→ **PROBLEM REQUIREMENTS**: Once you have read the data below, please repeat all of it exactly.

[Stored items]
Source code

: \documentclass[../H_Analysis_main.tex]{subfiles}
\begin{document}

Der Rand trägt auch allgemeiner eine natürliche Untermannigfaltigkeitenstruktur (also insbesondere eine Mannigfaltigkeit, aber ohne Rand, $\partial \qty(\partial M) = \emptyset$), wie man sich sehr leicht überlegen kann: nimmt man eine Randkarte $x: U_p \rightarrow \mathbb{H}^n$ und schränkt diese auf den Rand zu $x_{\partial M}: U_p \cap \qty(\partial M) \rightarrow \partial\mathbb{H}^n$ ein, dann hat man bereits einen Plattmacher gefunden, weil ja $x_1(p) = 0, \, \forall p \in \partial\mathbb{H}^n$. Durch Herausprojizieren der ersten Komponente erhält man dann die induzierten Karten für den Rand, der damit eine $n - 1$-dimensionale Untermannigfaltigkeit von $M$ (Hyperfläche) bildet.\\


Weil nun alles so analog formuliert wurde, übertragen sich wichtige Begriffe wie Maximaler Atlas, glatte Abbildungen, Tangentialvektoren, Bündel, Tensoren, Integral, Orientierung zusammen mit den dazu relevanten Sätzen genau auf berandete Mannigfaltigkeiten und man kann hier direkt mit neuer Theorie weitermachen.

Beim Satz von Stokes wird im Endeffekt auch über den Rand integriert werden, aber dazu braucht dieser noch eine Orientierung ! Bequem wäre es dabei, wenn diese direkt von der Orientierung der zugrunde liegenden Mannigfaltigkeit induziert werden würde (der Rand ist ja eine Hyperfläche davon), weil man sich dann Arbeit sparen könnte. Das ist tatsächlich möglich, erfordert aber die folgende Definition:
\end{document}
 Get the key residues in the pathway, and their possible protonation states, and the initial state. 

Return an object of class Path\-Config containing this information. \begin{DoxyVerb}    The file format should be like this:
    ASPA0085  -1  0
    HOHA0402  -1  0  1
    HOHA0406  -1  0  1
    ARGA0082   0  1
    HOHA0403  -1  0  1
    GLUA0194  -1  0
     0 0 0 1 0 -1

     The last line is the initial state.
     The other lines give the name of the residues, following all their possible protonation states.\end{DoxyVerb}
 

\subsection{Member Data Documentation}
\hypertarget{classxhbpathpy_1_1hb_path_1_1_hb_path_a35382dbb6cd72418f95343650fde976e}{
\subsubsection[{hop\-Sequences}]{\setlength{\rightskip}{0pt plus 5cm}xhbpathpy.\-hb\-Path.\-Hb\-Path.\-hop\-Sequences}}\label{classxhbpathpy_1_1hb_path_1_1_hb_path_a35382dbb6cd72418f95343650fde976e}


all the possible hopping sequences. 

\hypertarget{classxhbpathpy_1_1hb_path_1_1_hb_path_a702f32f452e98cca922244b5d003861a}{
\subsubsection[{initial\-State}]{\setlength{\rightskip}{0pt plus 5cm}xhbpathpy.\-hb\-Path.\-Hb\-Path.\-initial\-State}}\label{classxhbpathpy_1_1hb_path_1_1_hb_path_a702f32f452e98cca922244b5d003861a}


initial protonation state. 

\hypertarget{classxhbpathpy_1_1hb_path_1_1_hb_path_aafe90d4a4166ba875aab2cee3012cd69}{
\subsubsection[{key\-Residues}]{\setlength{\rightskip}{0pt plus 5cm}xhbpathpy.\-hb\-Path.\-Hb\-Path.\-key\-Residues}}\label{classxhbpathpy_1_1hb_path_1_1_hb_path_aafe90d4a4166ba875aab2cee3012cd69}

→ **SOLUTION**:
Source code

: \documentclass[../H_Analysis_main.tex]{subfiles}
\begin{document}

Der Rand trägt auch allgemeiner eine natürliche Untermannigfaltigkeitenstruktur (also insbesondere eine Mannigfaltigkeit, aber ohne Rand, $\partial \qty(\partial M) = \emptyset$), wie man sich sehr leicht überlegen kann: nimmt man eine Randkarte $x: U_p \rightarrow \mathbb{H}^n$ und schränkt diese auf den Rand zu $x_{\partial M}: U_p \cap \qty(\partial M) \rightarrow \partial\mathbb{H}^n$ ein, dann hat man bereits einen Plattmacher gefunden, weil ja $x_1(p) = 0, \, \forall p \in \partial\mathbb{H}^n$. Durch Herausprojizieren der ersten Komponente erhält man dann die induzierten Karten für den Rand, der damit eine $n - 1$-dimensionale Untermannigfaltigkeit von $M$ (Hyperfläche) bildet.\\


Weil nun alles so analog formuliert wurde, übertragen sich wichtige Begriffe wie Maximaler Atlas, glatte Abbildungen, Tangentialvektoren, Bündel, Tensoren, Integral, Orientierung zusammen mit den dazu relevanten Sätzen genau auf berandete Mannigfaltigkeiten und man kann hier direkt mit neuer Theorie weitermachen.

Beim Satz von Stokes wird im Endeffekt auch über den Rand integriert werden, aber dazu braucht dieser noch eine Orientierung ! Bequem wäre es dabei, wenn diese direkt von der Orientierung der zugrunde liegenden Mannigfaltigkeit induziert werden würde (der Rand ist ja eine Hyperfläche davon), weil man sich dann Arbeit sparen könnte. Das ist tatsächlich möglich, erfordert aber die folgende Definition:
\end{document}
 Get the key residues in the pathway, and their possible protonation states, and the initial state. 

Return an object of class Path\-Config containing this information. \begin{DoxyVerb}    The file format should be like this:
    ASPA0085  -1  0
    HOHA0402  -1  0  1
    HOHA0406  -1  0  1
    ARGA0082   0  1
    HOHA0403  -1  0  1
    GLUA0194  -1  0
     0 0 0 1 0 -1

     The last line is the initial state.
     The other lines give the name of the residues, following all their possible protonation states.\end{DoxyVerb}
 

\subsection{Member Data Documentation}
\hypertarget{classxhbpathpy_1_1hb_path_1_1_hb_path_a35382dbb6cd72418f95343650fde976e}{
\subsubsection[{hop\-Sequences}]{\setlength{\rightskip}{0pt plus 5cm}xhbpathpy.\-hb\-Path.\-Hb\-Path.\-hop\-Sequences}}\label{classxhbpathpy_1_1hb_path_1_1_hb_path_a35382dbb6cd72418f95343650fde976e}


all the possible hopping sequences. 

\hypertarget{classxhbpathpy_1_1hb_path_1_1_hb_path_a702f32f452e98cca922244b5d003861a}{
\subsubsection[{initial\-State}]{\setlength{\rightskip}{0pt plus 5cm}xhbpathpy.\-hb\-Path.\-Hb\-Path.\-initial\-State}}\label{classxhbpathpy_1_1hb_path_1_1_hb_path_a702f32f452e98cca922244b5d003861a}


initial protonation state. 

\hypertarget{classxhbpathpy_1_1hb_path_1_1_hb_path_aafe90d4a4166ba875aab2cee3012cd69}{
\subsubsection[{key\-Residues}]{\setlength{\rightskip}{0pt plus 5cm}xhbpathpy.\-hb\-Path.\-Hb\-Path.\-key\-Residues}}\label{classxhbpathpy_1_1hb_path_1_1_hb_path_aafe90d4a4166ba875aab2cee3012cd69}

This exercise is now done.